The Equatorial Vortex Experiment (EVEX) is a NASA-funded sounding rocket mission to better understand and predict the electrical storms in Earth's upper atmosphere. As part of this experiment, two rockets were launched for a twelve-minute journey through the equatorial ionosphere above the South Pacific. These rockets were launched from Kwajalein Atoll in the Marshall Islands during a period of April 27 to May 10, 2013.

The principal investigator for this mission is Erhan Kudeki of the University of Illinois. The purpose of this experiment is to study what disrupts radio waves.

A NASA Terrier Oriole sounding rocket was launched at 3:39 a.m. EDT on 7 May 2013 from Roi Namur, Republic of the Marshall Islands.
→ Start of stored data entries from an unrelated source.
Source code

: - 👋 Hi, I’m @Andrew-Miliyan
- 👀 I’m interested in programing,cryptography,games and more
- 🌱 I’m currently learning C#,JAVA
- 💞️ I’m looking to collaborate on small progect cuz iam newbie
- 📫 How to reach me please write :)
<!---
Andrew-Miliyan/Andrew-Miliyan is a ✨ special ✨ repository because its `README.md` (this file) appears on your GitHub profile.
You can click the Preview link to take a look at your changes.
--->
Ninety seconds later a Terrier-Improved Malemute sounding rocket was also launched successfully.

This experiment will help scientists better understand and predict the electrical storms in Earth's upper atmosphere. The electrical storms can interfere with satellite communication and global positioning signals. Payload for each rocket included two canisters of samarium and a dual frequency RF Beacon (NRL CERTO).

These two rockets released vapor clouds of lithium (trimethyl aluminum), and were observed from various locations in the area. All scientific instruments on the rockets worked as planned. These two rockets were the second and third rockets of four planned for launch during 2013's campaign in the Marshall Islands.

In June 2017, a Terrier-Improved Malemute two-stage sounding rocket was launched from NASA's Wallops Flight Facility in Virginia. The artificial clouds released by this rocket helped scientists track the movement of Earth's ionosphere.